• Feature

‘Finding the heroes’ — a conversation with author and antiwar veteran Adam Hochschild

Before writing about World War I dissenters and other seekers of justice, Adam Hochschild honed his storytelling skills as a rabble-rousing antiwar GI.
Embed from Getty Images

“Peace had been decided. But we killed right up to the deadline.”

This was what award-winning author and iconic journalist Adam Hochschild wanted me to think about when we sat down to talk about Armistice Day, which commemorates the end of World War I and is celebrated as Veterans Day in the United States. By “the deadline,” Hochschild meant 11:00 a.m. — the official moment the Nov. 11, 1918 armistice went into effect and a full five hours after the Germans had surrendered. Hochschild highlighted this fact in his 2011 book, “To End All Wars,” and still thinks Americans need to come to grips with the futility of war.

A founder of Mother Jones magazine, Hochschild is perhaps best known these days as an author of books whose characters almost always fight for justice — whether it’s the campaign against Dutch colonialism in “King Leopold’s Ghost,” the abolitionists against the British slave trade in “Bury the Chains,” the volunteers for Spain’s 1930s war against fascists in “Spain in Our Hearts,” or the activists allying with unions to fight 1920s sweatshop labor in “Rebel Cinderella.” 

Author Adam Hochschild on Democracy Now! in 2018. (Twitter/Democracy Now)

Hochschild is also among those veterans we salute on Veterans Day, having served in the Army Reserves during the Vietnam War. As a young progressive journalist during his Army days, he wrote for leftist publications Ramparts and Liberation, and used his last year in the reserves to organize Reservists Committee Against the War. 

“Why did I join the reserves? To avoid the draft!” he explained. It was early 1964, after Hochschild graduated from Harvard. “Our presence in Vietnam was almost nonexistent at that time.” He knew that the Army wasn’t deploying the reserves overseas, the way they had in the World Wars (and would in Iraq and Afghanistan).

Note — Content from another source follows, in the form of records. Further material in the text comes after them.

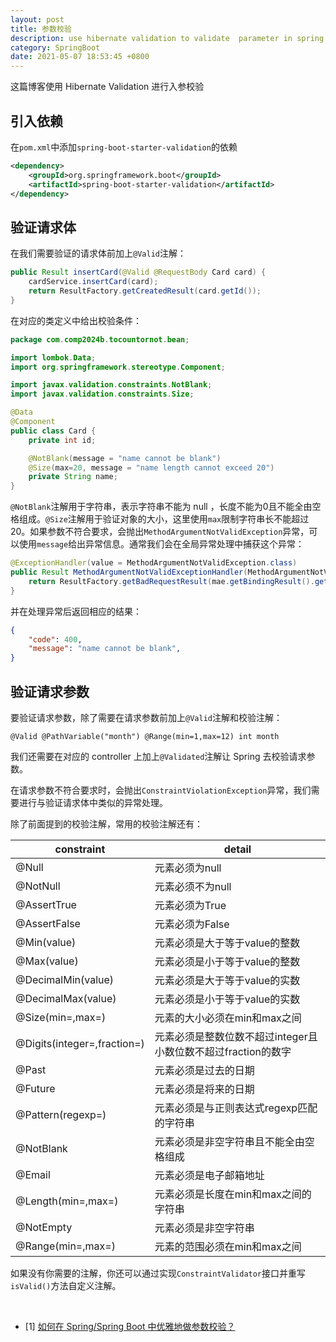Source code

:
 ```yaml
---
layout: post
title: 参数校验
description: use hibernate validation to validate  parameter in spring boot
category: SpringBoot
date: 2021-05-07 18:53:45 +0800
---
```


这篇博客使用 Hibernate Validation 进行入参校验

<!--more-->

## 引入依赖

在`pom.xml`中添加`spring-boot-starter-validation`的依赖

```xml
<dependency>
    <groupId>org.springframework.boot</groupId>
    <artifactId>spring-boot-starter-validation</artifactId>
</dependency>
```

## 验证请求体

在我们需要验证的请求体前加上`@Valid`注解：

```java
public Result insertCard(@Valid @RequestBody Card card) {
    cardService.insertCard(card);
    return ResultFactory.getCreatedResult(card.getId());
}
```

在对应的类定义中给出校验条件：

```java
package com.comp2024b.tocountornot.bean;

import lombok.Data;
import org.springframework.stereotype.Component;

import javax.validation.constraints.NotBlank;
import javax.validation.constraints.Size;

@Data
@Component
public class Card {
    private int id;

    @NotBlank(message = "name cannot be blank")
    @Size(max=20, message = "name length cannot exceed 20")
    private String name;
}
```

`@NotBlank`注解用于字符串，表示字符串不能为 null ，长度不能为0且不能全由空格组成。`@Size`注解用于验证对象的大小，这里使用`max`限制字符串长不能超过20。如果参数不符合要求，会抛出`MethodArgumentNotValidException`异常，可以使用`message`给出异常信息。通常我们会在全局异常处理中捕获这个异常：

```java
@ExceptionHandler(value = MethodArgumentNotValidException.class)
public Result MethodArgumentNotValidExceptionHandler(MethodArgumentNotValidException mae) {
    return ResultFactory.getBadRequestResult(mae.getBindingResult().getFieldError().getDefaultMessage());
}
```

并在处理异常后返回相应的结果：

```json
{
    "code": 400,
    "message": "name cannot be blank",
}
```

## 验证请求参数

要验证请求参数，除了需要在请求参数前加上`@Valid`注解和校验注解：

`@Valid @PathVariable("month") @Range(min=1,max=12) int month`

我们还需要在对应的 controller 上加上`@Validated`注解让 Spring 去校验请求参数。

在请求参数不符合要求时，会抛出`ConstraintViolationException`异常，我们需要进行与验证请求体中类似的异常处理。

除了前面提到的校验注解，常用的校验注解还有：

| constraint | detail |
| ---------- | ------ |
| @Null | 元素必须为null |
| @NotNull | 元素必须不为null |
| @AssertTrue | 元素必须为True |
| @AssertFalse | 元素必须为False |
| @Min(value) | 元素必须是大于等于value的整数 |
| @Max(value) | 元素必须是小于等于value的整数 |
| @DecimalMin(value) | 元素必须是大于等于value的实数 |
| @DecimalMax(value) | 元素必须是小于等于value的实数 |
| @Size(min=,max=) | 元素的大小必须在min和max之间 |
| @Digits(integer=,fraction=) | 元素必须是整数位数不超过integer且小数位数不超过fraction的数字 |
| @Past | 元素必须是过去的日期 |
| @Future | 元素必须是将来的日期 |
| @Pattern(regexp=) | 元素必须是与正则表达式regexp匹配的字符串 |
| @NotBlank | 元素必须是非空字符串且不能全由空格组成 |
| @Email | 元素必须是电子邮箱地址 |
| @Length(min=,max=) | 元素必须是长度在min和max之间的字符串 |
| @NotEmpty | 元素必须是非空字符串 |
| @Range(min=,max=) | 元素的范围必须在min和max之间 |

如果没有你需要的注解，你还可以通过实现`ConstraintValidator`接口并重写`isValid()`方法自定义注解。

&nbsp;

- [1] [如何在 Spring/Spring Boot 中优雅地做参数校验？](https://snailclimb.gitee.io/springboot-guide/#/./docs/spring-bean-validation)
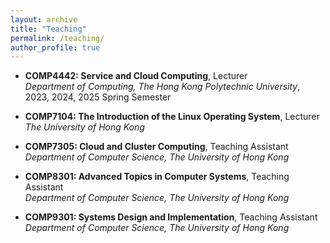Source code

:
 ```yaml
---
layout: archive
title: "Teaching"
permalink: /teaching/
author_profile: true
---
```


- **COMP4442: Service and Cloud Computing**, Lecturer \
  *Department of Computing, The Hong Kong Polytechnic University*, 2023, 2024, 2025 Spring Semester

- **COMP7104: The Introduction of the Linux Operating System**,  Lecturer \
  *The University of Hong Kong*

- **COMP7305: Cloud and Cluster Computing**, Teaching Assistant \
  *Department of Computer Science, The University of Hong Kong*

- **COMP8301: Advanced Topics in Computer Systems**, Teaching Assistant \
  *Department of Computer Science, The University of Hong Kong*

- **COMP9301: Systems Design and Implementation**, Teaching Assistant \
  *Department of Computer Science, The University of Hong Kong*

The unit, located in Berkeley, California, had a lot of like-minded peers. “If they had tried to deploy us,” he said, “there would have been a mass exodus to Canada.”

Hochschild was already a veteran disruptor: In 1962, while still in college, he’d spent a summer in South Africa working for an anti-government newspaper, and remembers when Nelson Mandela’s supporters filled the streets of Cape Town the week their leader was captured and imprisoned. “The time I spent in South Africa then was a watershed in my life,” he wrote years later. “ Dimly, unable to assimilate it all at the time, I had the sense that summer that I was traveling back and forth across a battlefield.” Then he went home, finished college and started figuring out what to do about the draft.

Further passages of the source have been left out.